EXTRACTED ENTRIES:

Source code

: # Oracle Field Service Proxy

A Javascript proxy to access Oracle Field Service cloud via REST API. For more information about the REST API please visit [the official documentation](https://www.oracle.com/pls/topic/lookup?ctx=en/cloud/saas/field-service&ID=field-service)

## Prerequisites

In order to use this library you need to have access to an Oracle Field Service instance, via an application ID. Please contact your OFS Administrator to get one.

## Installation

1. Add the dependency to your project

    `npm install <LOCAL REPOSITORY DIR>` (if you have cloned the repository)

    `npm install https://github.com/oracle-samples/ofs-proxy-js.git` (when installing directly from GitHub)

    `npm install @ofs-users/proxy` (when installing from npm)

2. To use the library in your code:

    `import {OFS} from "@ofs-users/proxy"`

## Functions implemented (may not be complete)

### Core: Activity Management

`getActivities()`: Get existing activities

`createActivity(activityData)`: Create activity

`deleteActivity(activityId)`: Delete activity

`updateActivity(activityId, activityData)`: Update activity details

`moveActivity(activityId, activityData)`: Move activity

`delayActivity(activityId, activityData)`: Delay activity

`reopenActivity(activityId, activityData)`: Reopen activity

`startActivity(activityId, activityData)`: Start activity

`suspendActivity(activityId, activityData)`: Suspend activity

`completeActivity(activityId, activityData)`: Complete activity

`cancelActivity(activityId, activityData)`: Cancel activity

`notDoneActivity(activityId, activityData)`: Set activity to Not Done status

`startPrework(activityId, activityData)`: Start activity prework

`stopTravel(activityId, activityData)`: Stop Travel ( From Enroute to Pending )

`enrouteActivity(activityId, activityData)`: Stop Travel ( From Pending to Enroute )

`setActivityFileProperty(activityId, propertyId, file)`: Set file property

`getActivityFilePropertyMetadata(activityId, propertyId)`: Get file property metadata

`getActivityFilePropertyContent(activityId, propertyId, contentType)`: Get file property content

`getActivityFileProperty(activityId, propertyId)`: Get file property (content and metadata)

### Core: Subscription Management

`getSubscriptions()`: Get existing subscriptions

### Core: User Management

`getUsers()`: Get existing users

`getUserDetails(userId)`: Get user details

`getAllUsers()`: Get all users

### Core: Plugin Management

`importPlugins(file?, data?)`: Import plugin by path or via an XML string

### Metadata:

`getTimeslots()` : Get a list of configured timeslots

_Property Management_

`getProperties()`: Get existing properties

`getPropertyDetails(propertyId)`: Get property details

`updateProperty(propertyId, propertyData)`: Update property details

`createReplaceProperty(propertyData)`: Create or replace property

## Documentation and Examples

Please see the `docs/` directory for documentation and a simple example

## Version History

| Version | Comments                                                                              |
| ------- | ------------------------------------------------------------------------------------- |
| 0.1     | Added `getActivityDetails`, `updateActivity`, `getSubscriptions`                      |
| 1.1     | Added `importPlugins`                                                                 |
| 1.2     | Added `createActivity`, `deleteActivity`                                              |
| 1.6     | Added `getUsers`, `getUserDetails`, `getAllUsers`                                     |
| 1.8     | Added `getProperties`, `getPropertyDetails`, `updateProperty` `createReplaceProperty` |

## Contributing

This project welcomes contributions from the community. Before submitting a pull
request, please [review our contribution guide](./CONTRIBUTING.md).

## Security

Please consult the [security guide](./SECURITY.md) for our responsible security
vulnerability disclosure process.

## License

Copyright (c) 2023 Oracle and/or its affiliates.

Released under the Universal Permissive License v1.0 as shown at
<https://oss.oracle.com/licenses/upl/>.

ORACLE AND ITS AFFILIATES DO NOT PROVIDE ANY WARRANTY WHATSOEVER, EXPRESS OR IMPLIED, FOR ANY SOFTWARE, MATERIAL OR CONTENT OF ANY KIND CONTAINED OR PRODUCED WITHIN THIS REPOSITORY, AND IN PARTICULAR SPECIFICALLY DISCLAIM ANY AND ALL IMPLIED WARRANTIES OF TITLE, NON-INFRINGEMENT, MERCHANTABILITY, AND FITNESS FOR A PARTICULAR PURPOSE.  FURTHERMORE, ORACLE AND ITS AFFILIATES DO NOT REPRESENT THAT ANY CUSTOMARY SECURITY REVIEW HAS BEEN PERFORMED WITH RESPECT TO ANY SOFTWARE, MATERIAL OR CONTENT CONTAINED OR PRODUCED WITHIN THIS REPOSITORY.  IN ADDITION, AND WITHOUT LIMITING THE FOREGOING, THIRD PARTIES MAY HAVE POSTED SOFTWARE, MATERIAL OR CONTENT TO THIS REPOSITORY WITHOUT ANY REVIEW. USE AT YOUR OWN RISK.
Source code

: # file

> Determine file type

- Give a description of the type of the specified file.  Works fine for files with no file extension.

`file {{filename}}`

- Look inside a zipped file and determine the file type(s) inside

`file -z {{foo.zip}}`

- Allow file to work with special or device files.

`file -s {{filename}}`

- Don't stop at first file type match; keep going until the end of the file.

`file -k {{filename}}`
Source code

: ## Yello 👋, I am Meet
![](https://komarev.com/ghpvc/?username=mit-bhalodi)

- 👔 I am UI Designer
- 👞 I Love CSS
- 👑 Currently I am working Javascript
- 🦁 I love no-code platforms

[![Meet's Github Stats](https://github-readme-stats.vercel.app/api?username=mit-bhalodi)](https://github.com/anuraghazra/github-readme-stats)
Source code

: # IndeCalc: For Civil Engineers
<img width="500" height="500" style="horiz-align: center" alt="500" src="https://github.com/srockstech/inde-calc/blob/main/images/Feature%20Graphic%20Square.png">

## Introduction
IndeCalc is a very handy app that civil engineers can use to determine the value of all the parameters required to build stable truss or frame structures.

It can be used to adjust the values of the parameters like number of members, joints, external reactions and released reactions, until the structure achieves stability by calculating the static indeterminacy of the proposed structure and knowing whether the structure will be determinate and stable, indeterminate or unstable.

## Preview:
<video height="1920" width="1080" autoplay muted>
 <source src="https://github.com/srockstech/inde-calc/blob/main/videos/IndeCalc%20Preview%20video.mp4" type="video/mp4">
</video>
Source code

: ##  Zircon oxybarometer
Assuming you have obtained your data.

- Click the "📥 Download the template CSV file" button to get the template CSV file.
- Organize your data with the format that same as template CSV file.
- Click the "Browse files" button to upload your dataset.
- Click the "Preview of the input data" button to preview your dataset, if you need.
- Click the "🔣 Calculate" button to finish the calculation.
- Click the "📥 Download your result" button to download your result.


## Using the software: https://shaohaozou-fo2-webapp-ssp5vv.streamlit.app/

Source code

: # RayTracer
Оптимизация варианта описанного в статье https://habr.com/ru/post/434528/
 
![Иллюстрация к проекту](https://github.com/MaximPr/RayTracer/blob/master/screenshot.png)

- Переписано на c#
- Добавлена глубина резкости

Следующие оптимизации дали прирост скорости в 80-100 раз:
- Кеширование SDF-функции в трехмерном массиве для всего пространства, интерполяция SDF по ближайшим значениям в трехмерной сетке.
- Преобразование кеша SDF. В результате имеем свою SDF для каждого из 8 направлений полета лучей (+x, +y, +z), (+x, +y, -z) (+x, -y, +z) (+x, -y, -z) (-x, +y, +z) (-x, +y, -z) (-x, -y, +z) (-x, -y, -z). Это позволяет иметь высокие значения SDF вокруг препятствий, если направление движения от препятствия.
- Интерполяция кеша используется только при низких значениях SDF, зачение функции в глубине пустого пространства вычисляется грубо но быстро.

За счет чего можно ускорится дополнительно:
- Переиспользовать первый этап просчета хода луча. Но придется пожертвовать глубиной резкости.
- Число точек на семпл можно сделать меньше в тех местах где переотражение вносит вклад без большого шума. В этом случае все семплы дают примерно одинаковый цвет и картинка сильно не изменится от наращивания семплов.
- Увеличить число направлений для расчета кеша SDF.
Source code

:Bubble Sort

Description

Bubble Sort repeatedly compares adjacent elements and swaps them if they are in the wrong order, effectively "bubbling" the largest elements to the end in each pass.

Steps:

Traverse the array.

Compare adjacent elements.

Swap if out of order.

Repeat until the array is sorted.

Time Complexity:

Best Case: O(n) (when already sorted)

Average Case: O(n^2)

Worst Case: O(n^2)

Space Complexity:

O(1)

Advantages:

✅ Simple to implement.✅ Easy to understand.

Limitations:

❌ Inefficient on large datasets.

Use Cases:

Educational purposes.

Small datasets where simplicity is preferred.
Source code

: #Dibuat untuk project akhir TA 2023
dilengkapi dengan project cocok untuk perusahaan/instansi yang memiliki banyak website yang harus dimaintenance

TASK PROMPT:
Whichever lines of the data include the word "Start", pull them out.

COMPLETED EXERCISE:
`startActivity(activityId, activityData)`: Start activity
`startPrework(activityId, activityData)`: Start activity prework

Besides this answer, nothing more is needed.